Let Engels have the final word. Much gloomy idealism is wont to brood on the “extinction of the terrestrial globe”. Engels does not shy away from this either, freely acknowledging that
“Millions of years may elapse, hundreds of thousands of generations be born and die, but inexorably the time will come when … the last trace of organic life will vanish …”.
Yet his conclusions are anything but gloomy.
“It is an eternal cycle in which matter moves, a cycle that certainly only completes its orbit in periods of time for which our terrestrial year is no adequate measure, a cycle in which the time of highest development, the time of organic life and still more that of the life of beings conscious of nature and of themselves, is just as narrowly restricted as the space in which life and self-consciousness come into operation; a cycle in which every finite mode of existence of matter, whether it be sun or nebular vapour, single animal or genus of animals, chemical combination or dissociation, is equally transient, and wherein nothing is eternal but eternally changing, eternally moving matter and the laws according to which it moves and changes. But however often, and however relentlessly, this cycle is completed in time and space; however many millions of suns and earths may arise and pass away, however long it may last before, in one solar system and only on one planet, the conditions for organic life develop; however innumerable the organic beings, too, that have to arise and to pass away before animals with a brain capable of thought are developed from their midst, and for a short span of time find conditions suitable for life, only to be exterminated later without mercy – we have the certainty that matter remains eternally the same in all its transformations, that none of its attributes can ever be lost, and therefore, also, that with the same iron necessity that it will exterminate on the earth its highest creation, the thinking mind, it must somewhere else and at another time again produce it.”
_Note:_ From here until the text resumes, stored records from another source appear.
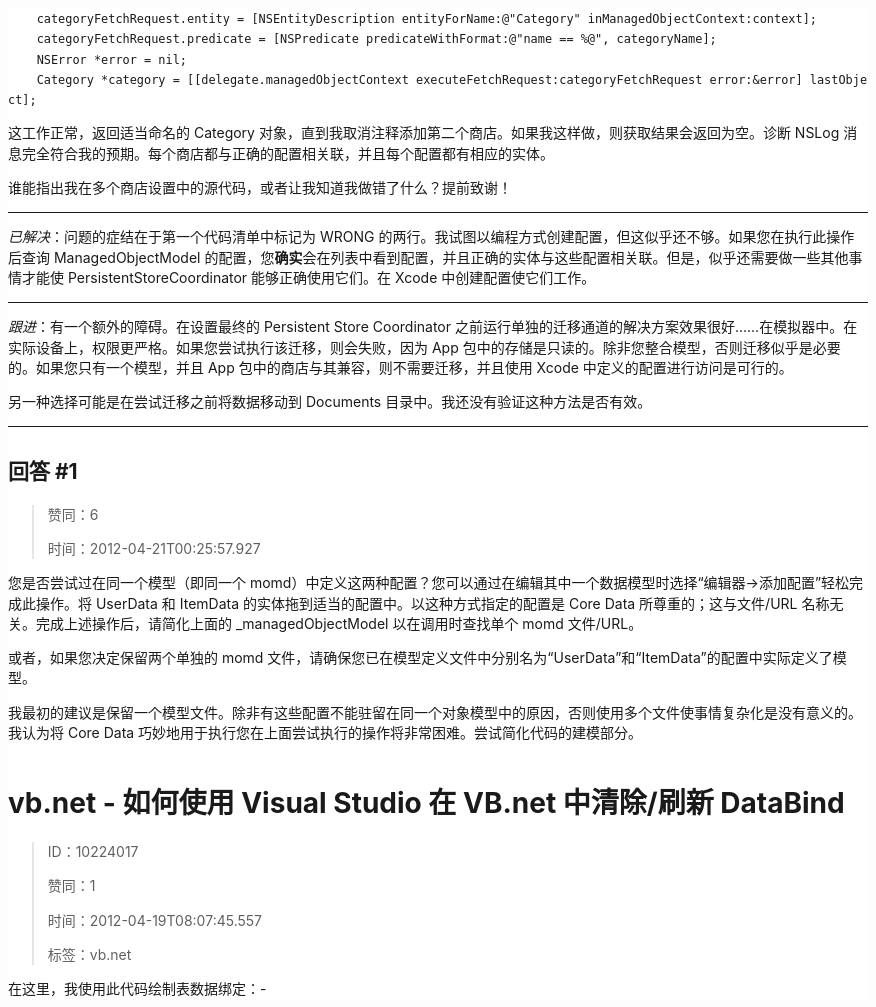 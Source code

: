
 ```
    categoryFetchRequest.entity = [NSEntityDescription entityForName:@"Category" inManagedObjectContext:context];
    categoryFetchRequest.predicate = [NSPredicate predicateWithFormat:@"name == %@", categoryName];
    NSError *error = nil;
    Category *category = [[delegate.managedObjectContext executeFetchRequest:categoryFetchRequest error:&error] lastObject]; 
```

这工作正常，返回适当命名的 Category 对象，直到我取消注释添加第二个商店。如果我这样做，则获取结果会返回为空。诊断 NSLog 消息完全符合我的预期。每个商店都与正确的配置相关联，并且每个配置都有相应的实体。

谁能指出我在多个商店设置中的源代码，或者让我知道我做错了什么？提前致谢！

* * *

*已解决*：问题的症结在于第一个代码清单中标记为 WRONG 的两行。我试图以编程方式创建配置，但这似乎还不够。如果您在执行此操作后查询 ManagedObjectModel 的配置，您**确实**会在列表中看到配置，并且正确的实体与这些配置相关联。但是，似乎还需要做一些其他事情才能使 PersistentStoreCoordinator 能够正确使用它们。在 Xcode 中创建配置使它们工作。

* * *

*跟进*：有一个额外的障碍。在设置最终的 Persistent Store Coordinator 之前运行单独的迁移通道的解决方案效果很好......在模拟器中。在实际设备上，权限更严格。如果您尝试执行该迁移，则会失败，因为 App 包中的存储是只读的。除非您整合模型，否则迁移似乎是必要的。如果您只有一个模型，并且 App 包中的商店与其兼容，则不需要迁移，并且使用 Xcode 中定义的配置进行访问是可行的。

另一种选择可能是在尝试迁移之前将数据移动到 Documents 目录中。我还没有验证这种方法是否有效。

* * *

## 回答 #1

> 赞同：6
> 
> 时间：2012-04-21T00:25:57.927

您是否尝试过在同一个模型（即同一个 momd）中定义这两种配置？您可以通过在编辑其中一个数据模型时选择“编辑器->添加配置”轻松完成此操作。将 UserData 和 ItemData 的实体拖到适当的配置中。以这种方式指定的配置是 Core Data 所尊重的；这与文件/URL 名称无关。完成上述操作后，请简化上面的 _managedObjectModel 以在调用时查找单个 momd 文件/URL。

或者，如果您决定保留两个单独的 momd 文件，请确保您已在模型定义文件中分别名为“UserData”和“ItemData”的配置中实际定义了模型。

我最初的建议是保留一个模型文件。除非有这些配置不能驻留在同一个对象模型中的原因，否则使用多个文件使事情复杂化是没有意义的。我认为将 Core Data 巧妙地用于执行您在上面尝试执行的操作将非常困难。尝试简化代码的建模部分。

# vb.net - 如何使用 Visual Studio 在 VB.net 中清除/刷新 DataBind

> ID：10224017
> 
> 赞同：1
> 
> 时间：2012-04-19T08:07:45.557
> 
> 标签：vb.net

在这里，我使用此代码绘制表数据绑定：-
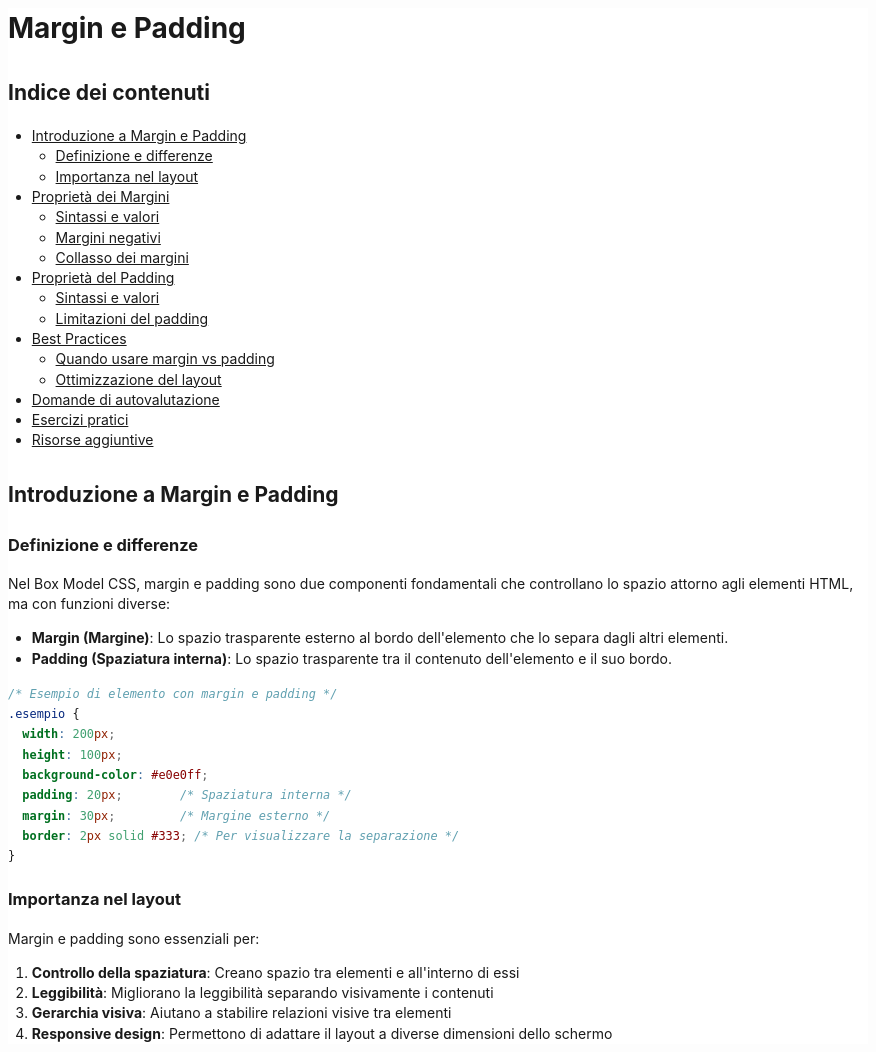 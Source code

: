 # Margin e Padding

## Indice dei contenuti

- [Introduzione a Margin e Padding](#introduzione-a-margin-e-padding)
  - [Definizione e differenze](#definizione-e-differenze)
  - [Importanza nel layout](#importanza-nel-layout)
- [Proprietà dei Margini](#proprietà-dei-margini)
  - [Sintassi e valori](#sintassi-e-valori)
  - [Margini negativi](#margini-negativi)
  - [Collasso dei margini](#collasso-dei-margini)
- [Proprietà del Padding](#proprietà-del-padding)
  - [Sintassi e valori](#sintassi-e-valori-1)
  - [Limitazioni del padding](#limitazioni-del-padding)
- [Best Practices](#best-practices)
  - [Quando usare margin vs padding](#quando-usare-margin-vs-padding)
  - [Ottimizzazione del layout](#ottimizzazione-del-layout)
- [Domande di autovalutazione](#domande-di-autovalutazione)
- [Esercizi pratici](#esercizi-pratici)
- [Risorse aggiuntive](#risorse-aggiuntive)

## Introduzione a Margin e Padding

### Definizione e differenze

Nel Box Model CSS, margin e padding sono due componenti fondamentali che controllano lo spazio attorno agli elementi HTML, ma con funzioni diverse:

- **Margin (Margine)**: Lo spazio trasparente esterno al bordo dell'elemento che lo separa dagli altri elementi.
- **Padding (Spaziatura interna)**: Lo spazio trasparente tra il contenuto dell'elemento e il suo bordo.

```css
/* Esempio di elemento con margin e padding */
.esempio {
  width: 200px;
  height: 100px;
  background-color: #e0e0ff;
  padding: 20px;        /* Spaziatura interna */
  margin: 30px;         /* Margine esterno */
  border: 2px solid #333; /* Per visualizzare la separazione */
}
```

### Importanza nel layout

Margin e padding sono essenziali per:

1. **Controllo della spaziatura**: Creano spazio tra elementi e all'interno di essi
2. **Leggibilità**: Migliorano la leggibilità separando visivamente i contenuti
3. **Gerarchia visiva**: Aiutano a stabilire relazioni visive tra elementi
4. **Responsive design**: Permettono di adattare il layout a diverse dimensioni dello schermo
The point is of course not that we should console ourselves with the speculation that communist intelligence might even now be steaming ahead on some other planet, or that even if the human race destroys itself without ever getting beyond class-division, there will be another sentient race along somewhere and sometime. The point is that there is nothing but matter in motion, that matter cannot be destroyed , that matter cannot cease to move, that motion differentiates into a multiplicity of distinct forces, that matter moves from less complex to more complex forms of organization, that the most complex form of the self-organization of matter that we know of is the human brain, that the development of human society and thought has been driven by tool-use and the transformation of nature through labour, and that this process is in essence neither arbitrary nor accidental. By projecting his argument to such remote reaches of space and time, Engels is underscoring that, in the “eternal cycle in which matter moves”, there is no hiding place for God and his angels, no opportunity for the Holy Ghost to slip between the cracks, no backdoor through which a “divine first impulse” can creep. Appreciating that we humans are no more nor less than matter in motion, in unity and conflict with a boundless and endless natural world does not rob us of dignity. Rather, it puts us back on our feet. And in particular, by appreciating the necessity of the laws of matter in motion as they apply to imperialist society world’s toilers seize upon their one sure ideological instrument of emancipation from capitalist exploitation. That is why the science of proletarian revolution can stand on no other ground than that of consistent, dialectical materialism.